• Aim of the task: "returns" is the word to look for; copy each line of the listing where it occurs.

• Data for the task:
============

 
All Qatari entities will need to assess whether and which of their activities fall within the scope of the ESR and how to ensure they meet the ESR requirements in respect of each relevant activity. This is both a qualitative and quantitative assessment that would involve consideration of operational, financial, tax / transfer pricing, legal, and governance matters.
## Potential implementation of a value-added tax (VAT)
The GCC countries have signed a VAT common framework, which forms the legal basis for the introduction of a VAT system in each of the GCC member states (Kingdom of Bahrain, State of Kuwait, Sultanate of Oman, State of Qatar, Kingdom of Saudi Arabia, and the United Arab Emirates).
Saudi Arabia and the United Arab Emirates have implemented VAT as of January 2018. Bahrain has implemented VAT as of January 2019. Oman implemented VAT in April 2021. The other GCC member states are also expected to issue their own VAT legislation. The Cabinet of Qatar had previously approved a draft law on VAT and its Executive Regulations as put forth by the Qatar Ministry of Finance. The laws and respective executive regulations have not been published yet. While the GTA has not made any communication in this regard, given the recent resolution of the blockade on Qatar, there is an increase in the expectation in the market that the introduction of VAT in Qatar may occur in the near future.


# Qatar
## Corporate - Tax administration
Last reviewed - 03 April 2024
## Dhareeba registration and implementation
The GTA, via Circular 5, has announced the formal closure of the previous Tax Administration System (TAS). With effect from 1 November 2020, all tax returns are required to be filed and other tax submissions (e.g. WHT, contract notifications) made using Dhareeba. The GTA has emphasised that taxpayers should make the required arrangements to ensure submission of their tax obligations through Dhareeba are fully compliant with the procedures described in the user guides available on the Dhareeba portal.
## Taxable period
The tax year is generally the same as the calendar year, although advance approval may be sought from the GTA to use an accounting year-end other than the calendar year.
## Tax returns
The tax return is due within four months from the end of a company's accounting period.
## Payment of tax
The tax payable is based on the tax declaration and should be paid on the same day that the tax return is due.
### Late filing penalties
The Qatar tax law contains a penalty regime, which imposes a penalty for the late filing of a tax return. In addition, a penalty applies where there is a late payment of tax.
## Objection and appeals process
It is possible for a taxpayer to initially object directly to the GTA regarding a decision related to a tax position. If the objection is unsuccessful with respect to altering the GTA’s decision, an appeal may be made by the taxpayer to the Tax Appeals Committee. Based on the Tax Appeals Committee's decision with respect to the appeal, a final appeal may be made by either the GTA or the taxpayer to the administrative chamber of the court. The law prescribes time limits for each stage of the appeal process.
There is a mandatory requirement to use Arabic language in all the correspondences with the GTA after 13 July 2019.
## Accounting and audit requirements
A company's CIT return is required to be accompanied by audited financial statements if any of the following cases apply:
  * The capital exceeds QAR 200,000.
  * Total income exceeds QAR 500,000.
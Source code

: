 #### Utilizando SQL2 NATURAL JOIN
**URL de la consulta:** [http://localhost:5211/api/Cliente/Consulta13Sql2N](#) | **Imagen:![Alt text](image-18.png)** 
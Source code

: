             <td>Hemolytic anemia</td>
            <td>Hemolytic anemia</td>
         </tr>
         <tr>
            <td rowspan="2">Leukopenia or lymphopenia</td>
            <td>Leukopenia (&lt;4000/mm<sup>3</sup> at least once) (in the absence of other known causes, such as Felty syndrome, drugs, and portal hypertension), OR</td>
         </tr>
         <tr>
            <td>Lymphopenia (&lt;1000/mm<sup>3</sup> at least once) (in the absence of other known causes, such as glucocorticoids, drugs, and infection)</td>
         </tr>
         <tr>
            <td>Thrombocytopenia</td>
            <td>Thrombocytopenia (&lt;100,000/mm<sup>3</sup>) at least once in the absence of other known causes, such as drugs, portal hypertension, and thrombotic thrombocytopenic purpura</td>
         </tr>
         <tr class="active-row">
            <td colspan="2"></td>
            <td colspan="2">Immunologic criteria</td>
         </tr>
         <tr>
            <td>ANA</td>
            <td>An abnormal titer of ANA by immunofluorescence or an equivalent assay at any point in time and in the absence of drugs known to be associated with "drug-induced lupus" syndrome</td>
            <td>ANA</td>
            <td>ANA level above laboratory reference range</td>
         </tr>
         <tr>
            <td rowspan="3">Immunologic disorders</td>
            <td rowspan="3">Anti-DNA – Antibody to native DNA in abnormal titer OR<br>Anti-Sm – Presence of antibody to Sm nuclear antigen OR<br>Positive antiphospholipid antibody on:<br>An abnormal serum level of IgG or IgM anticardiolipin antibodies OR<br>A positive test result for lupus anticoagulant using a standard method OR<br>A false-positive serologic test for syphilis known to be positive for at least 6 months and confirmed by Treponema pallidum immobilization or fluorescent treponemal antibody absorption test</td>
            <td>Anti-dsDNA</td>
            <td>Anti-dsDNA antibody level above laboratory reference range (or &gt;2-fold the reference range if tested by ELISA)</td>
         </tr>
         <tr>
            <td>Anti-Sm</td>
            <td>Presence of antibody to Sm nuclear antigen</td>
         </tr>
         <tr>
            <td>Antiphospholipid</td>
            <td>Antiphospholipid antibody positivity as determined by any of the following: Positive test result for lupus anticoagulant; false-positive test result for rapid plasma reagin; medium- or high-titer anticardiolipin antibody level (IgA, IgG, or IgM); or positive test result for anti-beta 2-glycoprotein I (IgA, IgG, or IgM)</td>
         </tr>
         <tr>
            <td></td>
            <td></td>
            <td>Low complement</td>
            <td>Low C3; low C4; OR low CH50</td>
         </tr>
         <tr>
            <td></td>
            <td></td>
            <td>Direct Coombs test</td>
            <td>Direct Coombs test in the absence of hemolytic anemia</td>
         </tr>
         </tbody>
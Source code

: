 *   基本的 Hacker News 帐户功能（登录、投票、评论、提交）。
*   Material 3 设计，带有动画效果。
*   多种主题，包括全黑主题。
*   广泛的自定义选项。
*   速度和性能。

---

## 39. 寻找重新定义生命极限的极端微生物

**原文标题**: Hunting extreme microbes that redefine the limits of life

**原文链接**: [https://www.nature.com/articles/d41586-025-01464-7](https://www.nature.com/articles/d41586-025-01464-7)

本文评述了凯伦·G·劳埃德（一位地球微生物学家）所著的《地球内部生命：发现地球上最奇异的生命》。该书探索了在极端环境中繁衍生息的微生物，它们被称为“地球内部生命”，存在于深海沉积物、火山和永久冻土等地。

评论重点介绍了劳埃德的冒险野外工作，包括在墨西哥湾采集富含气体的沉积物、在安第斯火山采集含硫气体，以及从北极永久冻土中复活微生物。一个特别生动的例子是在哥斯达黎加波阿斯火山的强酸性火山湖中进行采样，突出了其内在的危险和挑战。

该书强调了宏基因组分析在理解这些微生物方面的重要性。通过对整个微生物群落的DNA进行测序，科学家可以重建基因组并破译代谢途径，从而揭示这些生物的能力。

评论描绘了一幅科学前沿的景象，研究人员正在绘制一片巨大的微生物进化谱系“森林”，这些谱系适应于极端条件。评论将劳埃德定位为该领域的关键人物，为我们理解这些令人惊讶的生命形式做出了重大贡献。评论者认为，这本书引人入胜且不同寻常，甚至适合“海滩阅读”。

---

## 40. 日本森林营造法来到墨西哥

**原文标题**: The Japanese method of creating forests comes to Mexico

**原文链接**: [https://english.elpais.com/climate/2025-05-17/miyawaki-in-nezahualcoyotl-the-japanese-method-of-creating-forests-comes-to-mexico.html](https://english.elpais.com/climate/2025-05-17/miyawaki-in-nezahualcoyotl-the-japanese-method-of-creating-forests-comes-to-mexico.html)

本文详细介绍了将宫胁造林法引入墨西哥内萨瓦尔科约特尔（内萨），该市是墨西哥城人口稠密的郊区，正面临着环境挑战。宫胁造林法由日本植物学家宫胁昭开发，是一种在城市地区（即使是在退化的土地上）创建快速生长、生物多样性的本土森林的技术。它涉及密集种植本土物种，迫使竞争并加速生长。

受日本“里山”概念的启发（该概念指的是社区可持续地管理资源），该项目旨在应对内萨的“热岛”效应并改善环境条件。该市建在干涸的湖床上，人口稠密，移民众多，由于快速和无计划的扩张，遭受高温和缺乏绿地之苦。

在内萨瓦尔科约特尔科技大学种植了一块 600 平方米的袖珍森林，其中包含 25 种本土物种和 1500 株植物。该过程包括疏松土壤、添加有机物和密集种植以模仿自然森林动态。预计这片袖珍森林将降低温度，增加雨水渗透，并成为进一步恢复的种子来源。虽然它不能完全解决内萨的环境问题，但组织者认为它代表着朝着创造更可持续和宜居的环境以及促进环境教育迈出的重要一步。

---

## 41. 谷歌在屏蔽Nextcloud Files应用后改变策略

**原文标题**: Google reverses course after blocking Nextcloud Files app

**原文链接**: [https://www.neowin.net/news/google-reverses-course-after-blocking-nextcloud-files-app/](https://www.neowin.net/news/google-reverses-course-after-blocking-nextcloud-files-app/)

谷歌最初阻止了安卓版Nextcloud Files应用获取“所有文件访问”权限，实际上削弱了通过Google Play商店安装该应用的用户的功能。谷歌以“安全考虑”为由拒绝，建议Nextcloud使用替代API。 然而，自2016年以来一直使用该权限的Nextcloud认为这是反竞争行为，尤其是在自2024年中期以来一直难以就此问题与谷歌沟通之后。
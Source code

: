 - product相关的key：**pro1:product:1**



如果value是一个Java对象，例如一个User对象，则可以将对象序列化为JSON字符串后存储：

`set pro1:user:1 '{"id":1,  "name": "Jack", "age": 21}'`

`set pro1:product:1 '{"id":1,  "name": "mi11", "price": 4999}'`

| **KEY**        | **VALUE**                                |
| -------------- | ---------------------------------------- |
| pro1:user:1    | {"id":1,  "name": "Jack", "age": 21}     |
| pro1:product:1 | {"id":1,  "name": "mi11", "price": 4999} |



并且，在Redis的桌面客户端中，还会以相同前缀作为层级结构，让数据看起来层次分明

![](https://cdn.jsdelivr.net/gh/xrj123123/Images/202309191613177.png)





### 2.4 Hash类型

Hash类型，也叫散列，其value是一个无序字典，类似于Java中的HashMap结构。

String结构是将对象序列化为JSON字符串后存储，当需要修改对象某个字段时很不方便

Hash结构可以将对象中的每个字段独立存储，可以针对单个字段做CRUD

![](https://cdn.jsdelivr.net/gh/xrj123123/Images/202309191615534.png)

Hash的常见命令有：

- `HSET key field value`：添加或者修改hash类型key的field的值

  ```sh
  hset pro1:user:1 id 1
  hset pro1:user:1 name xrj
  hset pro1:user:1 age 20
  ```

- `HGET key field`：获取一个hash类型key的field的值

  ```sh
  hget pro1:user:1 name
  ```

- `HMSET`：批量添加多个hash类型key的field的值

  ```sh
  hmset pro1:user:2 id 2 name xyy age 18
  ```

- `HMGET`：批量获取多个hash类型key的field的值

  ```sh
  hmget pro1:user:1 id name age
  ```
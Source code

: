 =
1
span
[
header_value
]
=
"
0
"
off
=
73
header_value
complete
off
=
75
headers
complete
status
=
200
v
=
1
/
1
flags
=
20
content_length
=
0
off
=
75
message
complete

============

• Response:
The GTA, via Circular 5, has announced the formal closure of the previous Tax Administration System (TAS). With effect from 1 November 2020, all tax returns are required to be filed and other tax submissions (e.g. WHT, contract notifications) made using Dhareeba. The GTA has emphasised that taxpayers should make the required arrangements to ensure submission of their tax obligations through Dhareeba are fully compliant with the procedures described in the user guides available on the Dhareeba portal.
## Tax returns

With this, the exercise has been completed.